Вдвоем они подняли Рогозина, подхватили с двух сторон и, доведя до кровати, осторожно уложили. Лицо у того побледнело, приобретая странный синеватый цвет.
– Это, Анют… – Корсаков смущенно кашлянул. – Может, пока врачи подъедут, проведем анестезию?
– Чем?
– Ну, чем… у нас же, вроде, осталось? Леня не все допил.
– А если операция, как алкоголь с наркозом среагирует?
– Ну, сто грамм не повредит.
Рогозин, прислушивавшийся к разговору, с надеждой посмотрел на девушку.
– Если только сто грамм.
Корсаков принес коньяк, налил полстакана. Приподняв Рогозину голову, он поднес стакан к его губам, но тот укоризненно взглянул на него.
– Чего еще не хватало, так это чтобы меня поили, как младенца, – Рогозин взял стакан, медленно выцедил коньяк и облегченно откинулся на подушку.
– Никогда не видел, чтобы младенцев поили коньяком, – проворчал Корсаков, наливая себе.
– Ты тоже ранен, любимый? – кротко спросила Анюта.
– А стресс? А физическое и нервное истощение? – Корсаков залпом проглотил коньяк, выдохнул. – Ладно, что там с машиной?
– На Гоголевском встретишь. Наверное, уже пора идти.
– Игорь, только без ментов, – попросил Рогозин.
– Сделаем, Борисыч, – Корсаков пошел к выходу. – А ты пока, смотри, к моей женщине не приставай. На нее надежды нет, только на тебя уповаю, на твою честность, порядочность и…
– Иди уж, – Анюта подтолкнула его к лестнице, – трепло кукурузное.
– Вот поправлюсь, обязательно отобью, – пообещал, слабо улыбнувшись, Рогозин. – Ребята, окно откройте пошире. Что-то совсем херово мне.
Корсаков распахнул настежь окно, накинул толстовку взамен мокрой и перемазанной землей и кровью рубашки и сбежал по лестнице.
Ветер почти стих, небо светлело, в лужах отражались фонари. Корсакова слегка знобило то ли от прохладного влажного воздуха, то ли от напряжения, которое постепенно отпускало его. Коньяк делал свое дело: он чувствовал себя расслабленным и почти спокойным.
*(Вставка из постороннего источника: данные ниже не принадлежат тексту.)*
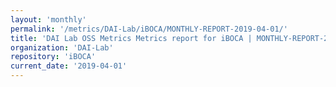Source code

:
 ```yaml
---
layout: 'monthly'
permalink: '/metrics/DAI-Lab/iBOCA/MONTHLY-REPORT-2019-04-01/'
title: 'DAI Lab OSS Metrics Metrics report for iBOCA | MONTHLY-REPORT-2019-04-01'
organization: 'DAI-Lab'
repository: 'iBOCA'
current_date: '2019-04-01'
---
```

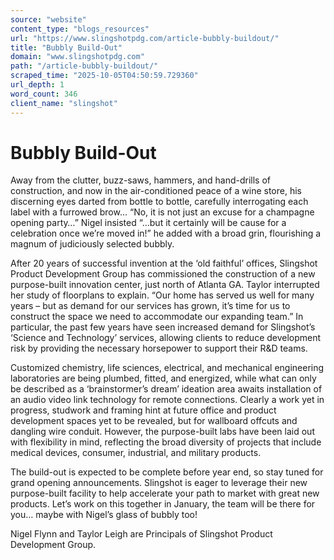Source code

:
 ```yaml
---
source: "website"
content_type: "blogs_resources"
url: "https://www.slingshotpdg.com/article-bubbly-buildout/"
title: "Bubbly Build-Out"
domain: "www.slingshotpdg.com"
path: "/article-bubbly-buildout/"
scraped_time: "2025-10-05T04:50:59.729360"
url_depth: 1
word_count: 346
client_name: "slingshot"
---
```


# Bubbly Build-Out

Away from the clutter, buzz-saws, hammers, and hand-drills of construction, and now in the air-conditioned peace of a wine store, his discerning eyes darted from bottle to bottle, carefully interrogating each label with a furrowed brow… “No, it is not just an excuse for a champagne opening party…” Nigel insisted “…but it certainly will be cause for a celebration once we’re moved in!” he added with a broad grin, flourishing a magnum of judiciously selected bubbly.

After 20 years of successful invention at the ‘old faithful’ offices, Slingshot Product Development Group has commissioned the construction of a new purpose-built innovation center, just north of Atlanta GA. Taylor interrupted her study of floorplans to explain. “Our home has served us well for many years – but as demand for our services has grown, it’s time for us to construct the space we need to accommodate our expanding team.” In particular, the past few years have seen increased demand for Slingshot’s ‘Science and Technology’ services, allowing clients to reduce development risk by providing the necessary horsepower to support their R&D teams.

Customized chemistry, life sciences, electrical, and mechanical engineering laboratories are being plumbed, fitted, and energized, while what can only be described as a ‘brainstormer’s dream’ ideation area awaits installation of an audio video link technology for remote connections. Clearly a work yet in progress, studwork and framing hint at future office and product development spaces yet to be revealed, but for wallboard offcuts and dangling wire conduit. However, the purpose-built labs have been laid out with flexibility in mind, reflecting the broad diversity of projects that include medical devices, consumer, industrial, and military products.

The build-out is expected to be complete before year end, so stay tuned for grand opening announcements. Slingshot is eager to leverage their new purpose-built facility to help accelerate your path to market with great new products. Let’s work on this together in January, the team will be there for you… maybe with Nigel’s glass of bubbly too!

Nigel Flynn and Taylor Leigh are Principals of Slingshot Product Development Group.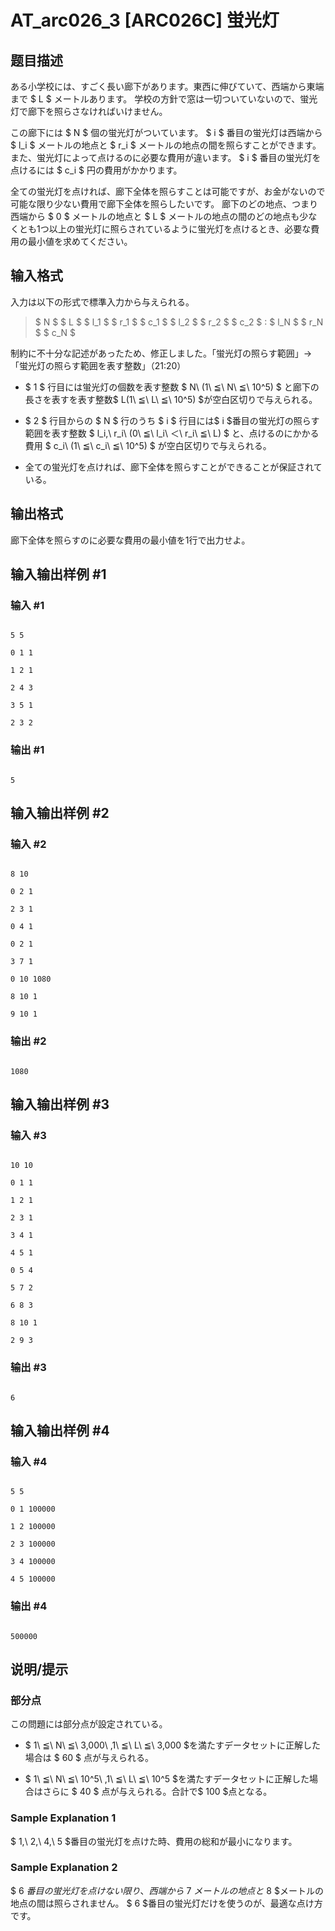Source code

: # AT_arc026_3 [ARC026C] 蛍光灯

## 题目描述

[problemUrl]: https://atcoder.jp/contests/arc026/tasks/arc026_3

ある小学校には、すごく長い廊下があります。東西に伸びていて、西端から東端まで $ L $ メートルあります。 学校の方針で窓は一切ついていないので、蛍光灯で廊下を照らさなければいけません。

この廊下には $ N $ 個の蛍光灯がついています。 $ i $ 番目の蛍光灯は西端から $ l_i $ メートルの地点と $ r_i $ メートルの地点の間を照らすことができます。 また、蛍光灯によって点けるのに必要な費用が違います。 $ i $ 番目の蛍光灯を点けるには $ c_i $ 円の費用がかかります。

全ての蛍光灯を点ければ、廊下全体を照らすことは可能ですが、お金がないので可能な限り少ない費用で廊下全体を照らしたいです。 廊下のどの地点、つまり西端から $ 0 $ メートルの地点と $ L $ メートルの地点の間のどの地点も少なくとも1つ以上の蛍光灯に照らされているように蛍光灯を点けるとき、必要な費用の最小値を求めてください。

## 输入格式

入力は以下の形式で標準入力から与えられる。

> $ N $ $ L $ $ l_1 $ $ r_1 $ $ c_1 $ $ l_2 $ $ r_2 $ $ c_2 $ : $ l_N $ $ r_N $ $ c_N $

 制約に不十分な記述があったため、修正しました。「蛍光灯の照らす範囲」→「蛍光灯の照らす範囲を表す整数」（21:20）

- $ 1 $ 行目には蛍光灯の個数を表す整数 $ N\ (1\ ≦\ N\ ≦\ 10^5) $ と廊下の長さを表すを表す整数$ L(1\ ≦\ L\ ≦\ 10^5) $が空白区切りで与えられる。
- $ 2 $ 行目からの $ N $ 行のうち $ i $ 行目には$ i $番目の蛍光灯の照らす範囲を表す整数 $ l_i,\ r_i\ (0\ ≦\ l_i\ ＜\ r_i\ ≦\ L) $ と、点けるのにかかる費用 $ c_i\ (1\ ≦\ c_i\ ≦\ 10^5) $ が空白区切りで与えられる。
- 全ての蛍光灯を点ければ、廊下全体を照らすことができることが保証されている。

## 输出格式

廊下全体を照らすのに必要な費用の最小値を1行で出力せよ。

## 输入输出样例 #1

### 输入 #1

```
5 5
0 1 1
1 2 1
2 4 3
3 5 1
2 3 2
```

### 输出 #1

```
5
```

## 输入输出样例 #2

### 输入 #2

```
8 10
0 2 1
2 3 1
0 4 1
0 2 1
3 7 1
0 10 1080
8 10 1
9 10 1
```

### 输出 #2

```
1080
```

## 输入输出样例 #3

### 输入 #3

```
10 10
0 1 1
1 2 1
2 3 1
3 4 1
4 5 1
0 5 4
5 7 2
6 8 3
8 10 1
2 9 3
```

### 输出 #3

```
6
```

## 输入输出样例 #4

### 输入 #4

```
5 5
0 1 100000
1 2 100000
2 3 100000
3 4 100000
4 5 100000
```

### 输出 #4

```
500000
```

## 说明/提示

### 部分点

この問題には部分点が設定されている。

- $ 1\ ≦\ N\ ≦\ 3,000\ ,1\ ≦\ L\ ≦\ 3,000 $を満たすデータセットに正解した場合は $ 60 $ 点が与えられる。
- $ 1\ ≦\ N\ ≦\ 10^5\ ,1\ ≦\ L\ ≦\ 10^5 $を満たすデータセットに正解した場合はさらに $ 40 $ 点が与えられる。合計で$ 100 $点となる。

### Sample Explanation 1

$ 1,\ 2,\ 4,\ 5 $番目の蛍光灯を点けた時、費用の総和が最小になります。

### Sample Explanation 2

$ 6 $番目の蛍光灯を点けない限り、西端から$ 7 $メートルの地点と$ 8 $メートルの地点の間は照らされません。 $ 6 $番目の蛍光灯だけを使うのが、最適な点け方です。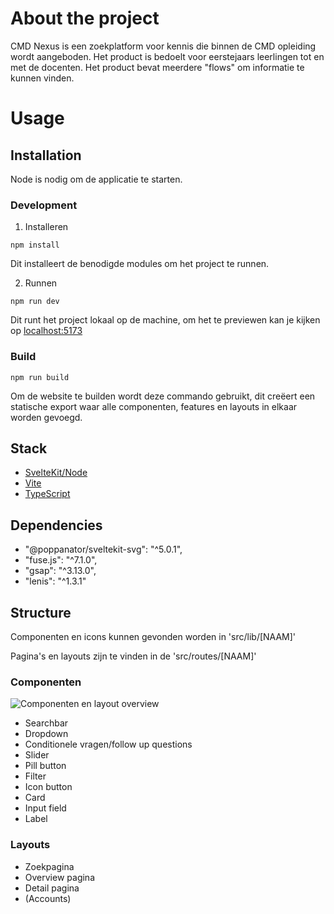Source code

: # About the project

CMD Nexus is een zoekplatform voor kennis die binnen de CMD opleiding wordt aangeboden. Het product is bedoelt voor eerstejaars leerlingen tot en met de docenten. Het product bevat meerdere "flows" om informatie te kunnen vinden.

# Usage
## Installation

Node is nodig om de applicatie te starten.

### Development
1. Installeren
```node
npm install
```
Dit installeert de benodigde modules om het project te runnen.

2. Runnen
```node
npm run dev
```
Dit runt het project lokaal op de machine, om het te previewen kan je kijken op [localhost:5173](http://localhost:5173/)

### Build
```node
npm run build
```
Om de website te builden wordt deze commando gebruikt, dit creëert een statische export waar alle componenten, features en layouts in elkaar worden gevoegd.

## Stack

- [SvelteKit/Node](https://svelte.dev/)
- [Vite](https://vite.dev/)
- [TypeScript](https://www.typescriptlang.org/)

## Dependencies

- "@poppanator/sveltekit-svg": "^5.0.1",
- "fuse.js": "^7.1.0",
- "gsap": "^3.13.0",
- "lenis": "^1.3.1"

## Structure
Componenten en icons kunnen gevonden worden in 'src/lib/[NAAM]'

Pagina's en layouts zijn te vinden in de 'src/routes/[NAAM]'

### Componenten

![Componenten en layout overview](https://github.com/user-attachments/assets/4ec8dc41-5f02-4bc8-b602-8fc82ecf8569)

- Searchbar
- Dropdown
- Conditionele vragen/follow up questions
- Slider
- Pill button
- Filter
- Icon button
- Card
- Input field
- Label

### Layouts

- Zoekpagina
- Overview pagina
- Detail pagina
- (Accounts)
Даже не верилось, что схватка на Ходынском поле произошла именно с ним, а не была увидена в кино. Однако ладонь еще помнила шершавую рукоять меча, перед глазами мелькали оскаленные морды и искаженные лица. Память запечатлела их за мгновение до того, как меч обрывал жизнь, превращая тела в пепел. Корсаков замедлил шаг и закрыл глаза. Он будто бы вновь чувствовал, как клинок входит в плоть, почти не встречая сопротивления, как перерубает доспехи, легко, словно прутья, переламывает кости. Вдруг Корсаков ощутил, что улыбается, что руки чуть заметно подрагивают, словно повторяя удары, финты, выпады. Ему понравилось упоение схваткой, понравилось чувствовать себя хозяином чужих жизней…
Внезапно ему стало страшно.
– Вот, значит, что мне предстоит… – пробормотал он, – вот куда вы меня втянули… – Игорь остановился, оглянулся, но особняк уже скрылся за домами.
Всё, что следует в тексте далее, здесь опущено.